Export group says government intervention will cause delays and lead to loss of construction business.
Contractors have stepped up their campaign to sop the government introducing ethical and environmental tests to determine which foreign projects it will support.

Members of the Export Group for Constructional Industries told a Department of Trade and Industry select committee at the House of Commons on Tuesday that the policies were out of line with those of other construction exporting nations and would damage the competitiveness of UK contractors abroad.

The group, which underwrites £3bn of goods and services exported by UK companies, was responding to a DTI review of state export insurance announced in August.

This proposed that the Export Credit Guarantee Department – a Foreign Office/DTI agency – should back UK involvement in foreign projects only after considering their ethical and environmental effects. The government body currently makes decisions to underwrite on a purely commercial basis.

Nigel Sloan, project finance director at Balfour Beatty, told the committee that negotiations with the ECGD on ethical and environmental considerations could lead to bidding delays and the loss of business abroad.

“It is impractical to expect the ECGD to assess each and every credit application. [The markets of] UK exporters would simply be taken over by their competitors,” he said.

Contractors argue that export credit agencies such as the ECGD are not the appropriate instrument for implementing the government’s sustainable development policies.

Ted Cooke, international finance manager at Amec, explained that UK firms needed cover to work in unstable parts of the world, such as Angola.

He said: “We have expertise that we are in danger of losing if we are not allowed to promote it and export it overseas.”

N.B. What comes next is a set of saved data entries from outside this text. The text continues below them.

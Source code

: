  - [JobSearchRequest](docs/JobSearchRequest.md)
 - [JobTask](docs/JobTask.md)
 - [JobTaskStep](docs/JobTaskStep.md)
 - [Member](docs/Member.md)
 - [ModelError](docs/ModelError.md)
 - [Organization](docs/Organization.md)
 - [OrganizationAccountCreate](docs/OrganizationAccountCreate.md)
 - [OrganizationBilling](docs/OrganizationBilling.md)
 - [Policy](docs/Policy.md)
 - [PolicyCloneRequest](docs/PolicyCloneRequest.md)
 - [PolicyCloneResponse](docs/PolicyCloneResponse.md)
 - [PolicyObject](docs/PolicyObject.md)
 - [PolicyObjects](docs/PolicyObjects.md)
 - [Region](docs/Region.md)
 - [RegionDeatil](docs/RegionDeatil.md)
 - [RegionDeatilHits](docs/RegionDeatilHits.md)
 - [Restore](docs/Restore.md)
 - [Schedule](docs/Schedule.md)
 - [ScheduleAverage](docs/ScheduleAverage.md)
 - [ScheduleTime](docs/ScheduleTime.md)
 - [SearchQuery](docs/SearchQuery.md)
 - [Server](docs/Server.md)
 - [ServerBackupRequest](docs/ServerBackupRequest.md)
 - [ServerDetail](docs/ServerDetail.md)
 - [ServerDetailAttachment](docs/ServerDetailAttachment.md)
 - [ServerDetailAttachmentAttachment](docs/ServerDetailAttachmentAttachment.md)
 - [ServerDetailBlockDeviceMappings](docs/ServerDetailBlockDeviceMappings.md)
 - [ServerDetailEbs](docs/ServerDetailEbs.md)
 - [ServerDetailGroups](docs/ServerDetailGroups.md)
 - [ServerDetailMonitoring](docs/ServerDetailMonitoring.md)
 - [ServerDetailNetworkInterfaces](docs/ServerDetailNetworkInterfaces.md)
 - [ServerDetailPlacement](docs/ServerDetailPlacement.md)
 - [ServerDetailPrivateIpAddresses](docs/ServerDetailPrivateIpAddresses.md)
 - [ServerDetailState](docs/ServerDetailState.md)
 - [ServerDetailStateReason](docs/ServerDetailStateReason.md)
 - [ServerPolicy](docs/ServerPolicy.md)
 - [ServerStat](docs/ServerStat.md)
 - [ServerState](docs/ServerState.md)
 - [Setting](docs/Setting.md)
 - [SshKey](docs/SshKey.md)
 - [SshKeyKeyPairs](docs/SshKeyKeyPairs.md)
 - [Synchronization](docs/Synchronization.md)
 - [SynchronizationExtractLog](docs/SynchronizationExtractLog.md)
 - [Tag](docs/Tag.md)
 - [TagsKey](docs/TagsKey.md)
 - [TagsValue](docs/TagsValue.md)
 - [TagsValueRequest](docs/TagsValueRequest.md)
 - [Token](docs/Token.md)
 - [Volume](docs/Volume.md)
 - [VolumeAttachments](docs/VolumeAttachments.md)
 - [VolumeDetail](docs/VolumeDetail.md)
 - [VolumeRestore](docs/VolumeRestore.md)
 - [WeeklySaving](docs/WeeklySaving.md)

The export group asked the government to clarify its intentions. It said: “Exporters need predictability. The risks involved in pursuing major projects are high enough already, without having to take into account the risk of the export credit being vetoed at the last minute because of the intervention of another government department.

“If the government does not want to trade with a particular country or support a particular type of project it should say so openly so that exporters know the rules and can direct their efforts elsewhere.”